§ **WHAT IS REQUIRED**: Print all of the records. Exclude the images.

--- DATA SECTION ---

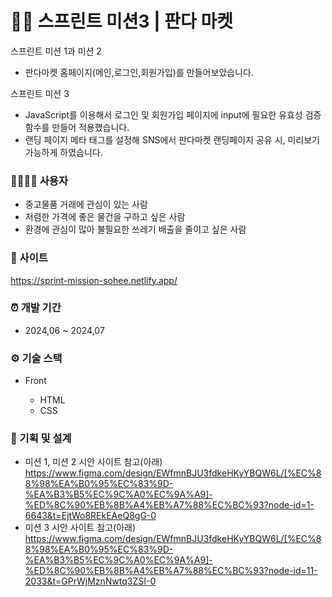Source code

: # 🐼🏪 스프린트 미션3 | 판다 마켓

스프린트 미션 1과 미션 2 
- 판다마켓 홈페이지(메인,로그인,회원가입)를 만들어보았습니다.

스프린트 미션 3
- JavaScript를 이용해서 로그인 및 회원가입 페이지에 input에 필요한 유효성 검증 함수를 만들어 적용했습니다.
- 랜딩 페이지 메타 태그를 설정해 SNS에서 판다마켓 랜딩페이지 공유 시, 미리보기 가능하게 하였습니다.


### 👨‍👩‍👧‍👦 사용자 
- 중고물품 거래에 관심이 있는 사람
- 저렴한 가격에 좋은 물건을 구하고 싶은 사람
- 환경에 관심이 많아 불필요한 쓰레기 배출을 줄이고 싶은 사람

### 🐼 사이트
https://sprint-mission-sohee.netlify.app/

### ⏰ 개발 기간

- 2024,06 ~ 2024,07

### ⚙ 기술 스택
- Front
	
    * HTML
    * CSS

### 🎈 기획 및 설계

- 미션 1, 미션 2 시안 사이트 참고(아래)
	https://www.figma.com/design/EWfmnBJU3fdkeHKyYBQW6L/[%EC%88%98%EA%B0%95%EC%83%9D-%EA%B3%B5%EC%9C%A0%EC%9A%A9]-%ED%8C%90%EB%8B%A4%EB%A7%88%EC%BC%93?node-id=1-6643&t=EjtWo8REkEAeQ8gG-0
- 미션 3 시안 사이트 참고(아래)
    https://www.figma.com/design/EWfmnBJU3fdkeHKyYBQW6L/[%EC%88%98%EA%B0%95%EC%83%9D-%EA%B3%B5%EC%9C%A0%EC%9A%A9]-%ED%8C%90%EB%8B%A4%EB%A7%88%EC%BC%93?node-id=11-2033&t=GPrWjMznNwtq3ZSI-0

---

§ **PROBLEM SOLUTION**:
Source code

: # 🐼🏪 스프린트 미션3 | 판다 마켓

스프린트 미션 1과 미션 2 
- 판다마켓 홈페이지(메인,로그인,회원가입)를 만들어보았습니다.

스프린트 미션 3
- JavaScript를 이용해서 로그인 및 회원가입 페이지에 input에 필요한 유효성 검증 함수를 만들어 적용했습니다.
- 랜딩 페이지 메타 태그를 설정해 SNS에서 판다마켓 랜딩페이지 공유 시, 미리보기 가능하게 하였습니다.


### 👨‍👩‍👧‍👦 사용자 
- 중고물품 거래에 관심이 있는 사람
- 저렴한 가격에 좋은 물건을 구하고 싶은 사람
- 환경에 관심이 많아 불필요한 쓰레기 배출을 줄이고 싶은 사람

### 🐼 사이트
https://sprint-mission-sohee.netlify.app/

### ⏰ 개발 기간

- 2024,06 ~ 2024,07

### ⚙ 기술 스택
- Front
	
    * HTML
    * CSS

### 🎈 기획 및 설계

- 미션 1, 미션 2 시안 사이트 참고(아래)
	https://www.figma.com/design/EWfmnBJU3fdkeHKyYBQW6L/[%EC%88%98%EA%B0%95%EC%83%9D-%EA%B3%B5%EC%9C%A0%EC%9A%A9]-%ED%8C%90%EB%8B%A4%EB%A7%88%EC%BC%93?node-id=1-6643&t=EjtWo8REkEAeQ8gG-0
- 미션 3 시안 사이트 참고(아래)
    https://www.figma.com/design/EWfmnBJU3fdkeHKyYBQW6L/[%EC%88%98%EA%B0%95%EC%83%9D-%EA%B3%B5%EC%9C%A0%EC%9A%A9]-%ED%8C%90%EB%8B%A4%EB%A7%88%EC%BC%93?node-id=11-2033&t=GPrWjMznNwtq3ZSI-0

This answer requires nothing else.